In February this year, His Highness Shaikh Mohammad Bin Rashid Al Maktoum, Vice-President and Prime Minister of the UAE and Ruler of Dubai, laid out in an op-ed piece in Gulf News the importance of happiness to the future development of the UAE. He stated that government “should nurture an environment in which people create and enjoy their own happiness” and that “happiness of individuals, families and employees, their satisfaction with their lives and optimism for the future, are crucial to our work, which cuts across every sector of government”. As part of this commitment of the state, Uhoud Bint Khalfan Al Roumi was sworn in as Minster of State for Happiness.

We may ask why the UAE has decided to create this post and what underlying purpose might it have? There may be several reasons. For one, it is clear that the UAE is always striving to improve and innovate. The creation of the portfolio of Minister of Happiness is undoubtedly part of a broader strategy of progressive thinking and policy-making, which is already in place in many other sectors of the country. According to the United Nations 2016 Happiness Report, the UAE ranks as the 28th happiest country in the world. The appointment of a woman Minister of Happiness is also a symbolic and practical way to empower more women in leadership positions, thereby creating a fresh flow of new ideas. Two other minsters, appointed around the same time, namely the Minister of Tolerance and the Minister of Youth and the Future, are also women.
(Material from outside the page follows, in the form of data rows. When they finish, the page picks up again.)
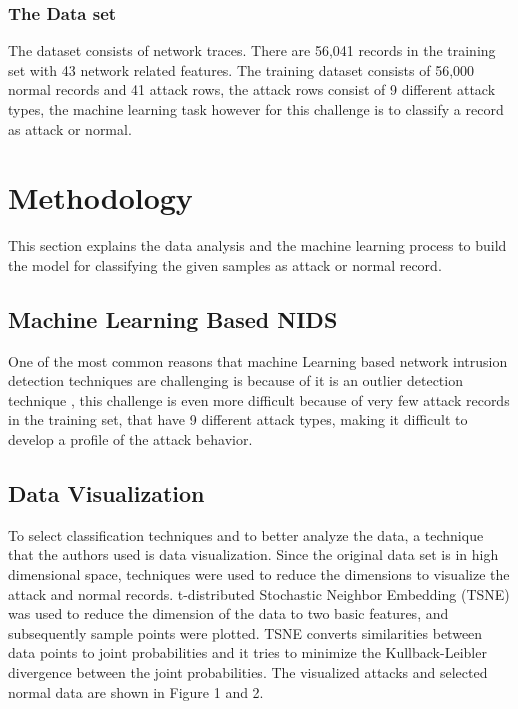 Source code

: \documentclass{llncs}
\begin{document}
\subsubsection{The Data set}
The dataset consists of network traces. There are 56,041 records in the training set with 43 network related features. The training dataset consists of 56,000 normal records and 41 attack rows, the attack rows consist of 9 different attack types, the machine learning task however for this challenge is to classify a record as attack or normal.

\section{Methodology}
This section explains the data analysis and the machine learning process to build the model for classifying the given samples as attack  or normal record. 

\subsection{Machine Learning Based NIDS}
One of the most common reasons that machine Learning based network intrusion detection techniques are challenging is because of it is an outlier detection technique \cite{Garcia:etal}, this challenge is even more difficult because of very few attack records in the training set, that have 9 different attack types, making it difficult to develop a profile of the attack behavior.

\subsection{Data Visualization}
To select classification techniques and to better analyze the data, a technique that the authors used is data visualization. Since the original data set is in high dimensional space, techniques were used to reduce the dimensions to visualize the attack and normal records. t-distributed Stochastic Neighbor Embedding (TSNE) was used to reduce the dimension of the data to two basic features, and subsequently sample points were plotted. TSNE converts similarities between data points to joint probabilities and it tries to minimize the Kullback-Leibler divergence between the joint probabilities. The visualized attacks and selected normal data are shown in Figure 1 and 2.
\end{document}
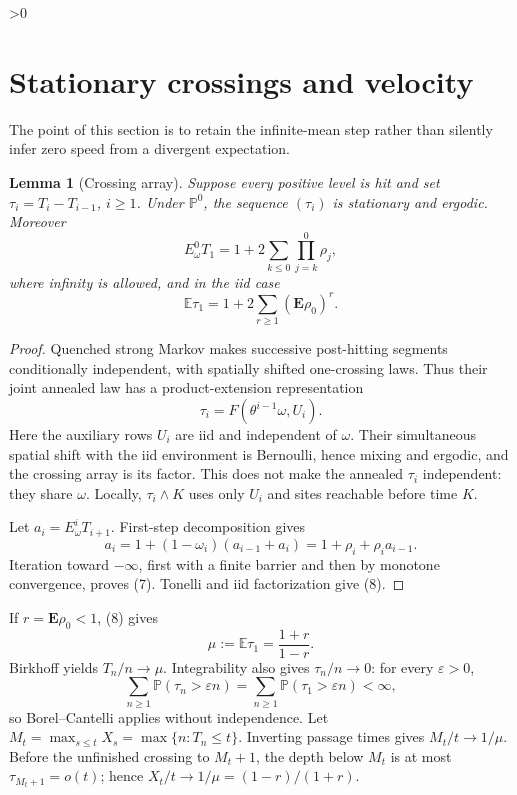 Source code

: \documentclass[10pt]{article}
\providecommand{\CRevisionRound}{2}
\newtheorem{lemma}{Lemma}
\theoremstyle{remark}
\newcommand{\EE}{\mathbf E}
\newcommand{\PA}{\mathbb P}
\begin{document}
\ifnum\CRevisionRound>0
\section{Stationary crossings and velocity}

The point of this section is to retain the infinite-mean step rather than
silently infer zero speed from a divergent expectation.

\begin{lemma}[Crossing array]\label{lem:crossing}
Suppose every positive level is hit and set
\(\tau_i=T_i-T_{i-1}\), \(i\geq1\).  Under \(\PA^0\), the sequence
\((\tau_i)\) is stationary and ergodic.  Moreover
\[
E_\omega^0T_1=1+2\sum_{k\leq0}\prod_{j=k}^{0}\rho_j,         \tag{7}
\]
where infinity is allowed, and in the iid case
\[
\mathbb E\tau_1=1+2\sum_{r\geq1}(\EE\rho_0)^r.              \tag{8}
\]
\end{lemma}

\begin{proof}
Quenched strong Markov makes successive post-hitting segments conditionally
independent, with spatially shifted one-crossing laws.  Thus their joint
annealed law has a product-extension representation
\[
\tau_i=F(\theta^{i-1}\omega,U_i).
\]
Here the auxiliary rows \(U_i\) are iid and independent of \(\omega\).  Their
simultaneous spatial shift with the iid environment is Bernoulli, hence mixing
and ergodic, and the crossing array is its factor.  This does not make the
annealed \(\tau_i\) independent: they share \(\omega\).  Locally,
\(\tau_i\wedge K\) uses only \(U_i\) and sites reachable before time \(K\).

Let \(a_i=E_\omega^iT_{i+1}\).  First-step decomposition gives
\[
a_i=1+(1-\omega_i)(a_{i-1}+a_i)
    =1+\rho_i+\rho_i a_{i-1}.
\]
Iteration toward \(-\infty\), first with a finite barrier and then by
monotone convergence, proves (7).  Tonelli and iid factorization give (8).
\end{proof}

If \(r=\EE\rho_0<1\), (8) gives
\[
\mu:=\mathbb E\tau_1=\frac{1+r}{1-r}.                       \tag{9}
\]
Birkhoff yields \(T_n/n\to\mu\).  Integrability also gives
\(\tau_n/n\to0\): for every \(\varepsilon>0\),
\[
\sum_{n\geq1}\PA(\tau_n>\varepsilon n)
=\sum_{n\geq1}\PA(\tau_1>\varepsilon n)<\infty,            \tag{10}
\]
so Borel--Cantelli applies without independence.  Let
\(M_t=\max_{s\leq t}X_s=\max\{n:T_n\leq t\}\).  Inverting passage times
gives \(M_t/t\to1/\mu\).  Before the unfinished crossing to \(M_t+1\), the
depth below \(M_t\) is at most \(\tau_{M_t+1}=o(t)\); hence
\(X_t/t\to1/\mu=(1-r)/(1+r)\).
\end{document}
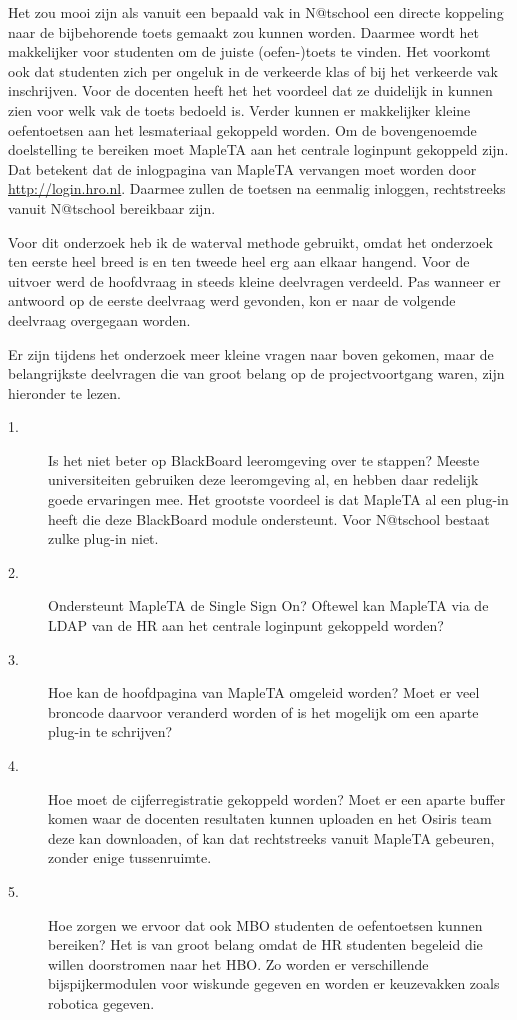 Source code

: Het zou mooi zijn als vanuit een bepaald vak in N@tschool een directe
koppeling naar de bijbehorende toets gemaakt zou kunnen
worden. Daarmee wordt het makkelijker voor studenten om de juiste
(oefen-)toets te vinden. Het voorkomt ook dat studenten zich per
ongeluk in de verkeerde klas of bij het verkeerde vak
inschrijven. Voor de docenten heeft het het voordeel dat ze duidelijk
in kunnen zien voor welk vak de toets bedoeld is. Verder kunnen er
makkelijker kleine oefentoetsen aan het lesmateriaal gekoppeld worden.
 Om de bovengenoemde doelstelling te
bereiken moet MapleTA aan het centrale loginpunt gekoppeld zijn. Dat
betekent dat de inlogpagina van MapleTA vervangen moet worden door
\url{http://login.hro.nl}. Daarmee zullen de toetsen na eenmalig
inloggen, rechtstreeks vanuit N@tschool bereikbaar zijn.


Voor dit onderzoek heb ik de waterval methode \cite{waterval}
gebruikt, omdat het onderzoek ten eerste heel breed is en ten tweede
heel erg aan elkaar hangend. Voor de uitvoer werd de hoofdvraag in
steeds kleine deelvragen verdeeld. Pas wanneer er antwoord op de
eerste deelvraag werd gevonden, kon er naar de volgende deelvraag
overgegaan worden.


Er zijn tijdens het onderzoek meer kleine vragen naar boven gekomen,
maar de belangrijkste deelvragen die van groot belang op de
projectvoortgang waren, zijn hieronder te lezen.

\begin{description}
\item[1.] Is het niet beter op BlackBoard leeromgeving over te
  stappen? Meeste universiteiten gebruiken deze leeromgeving al, en
  hebben daar redelijk goede ervaringen mee. Het grootste voordeel is
  dat MapleTA al een plug-in heeft die deze BlackBoard module
  ondersteunt. Voor N@tschool bestaat zulke plug-in niet.
\item[2.] Ondersteunt MapleTA de Single Sign On? Oftewel kan MapleTA
  via de LDAP van de HR aan het centrale loginpunt gekoppeld worden?
\item[3.] Hoe kan de hoofdpagina van MapleTA omgeleid worden?  Moet er
  veel broncode daarvoor veranderd worden of is het mogelijk om een
  aparte plug-in te schrijven?
\item[4.] Hoe moet de cijferregistratie gekoppeld worden? Moet er een
  aparte buffer komen waar de docenten resultaten kunnen uploaden en
  het Osiris team deze kan downloaden, of kan dat rechtstreeks vanuit
  MapleTA gebeuren, zonder enige tussenruimte.
\item[5.] Hoe zorgen we ervoor dat ook MBO studenten de oefentoetsen
  kunnen bereiken? Het is van groot belang omdat de HR studenten
  begeleid die willen doorstromen naar het HBO. Zo worden er
  verschillende bijspijkermodulen voor wiskunde gegeven en worden er
  keuzevakken zoals robotica gegeven.
\end{description}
The 2016 UN Happiness Report includes the rankings of 157 countries based on survey data from 2013 to 2015. Each country had a sample size of around 3,000 people who answered questions pertaining to six variables: Per capita gross domestic product (GDP), healthy life expectancy, social support, freedom, generosity and absence of corruption. Denmark, Switzerland and Iceland topped the list of happiest countries in the world, while Togo, Syria and Burundi were the least happy countries on the planet — from among the 157 surveyed.

If the UAE is striving to improve its state of happiness, then looking at the happiest countries is a logical step. What, if anything, can the UAE learn from small, but happy, European states like Denmark, Switzerland and Iceland? Can the Danish model, for example, be implemented in the UAE?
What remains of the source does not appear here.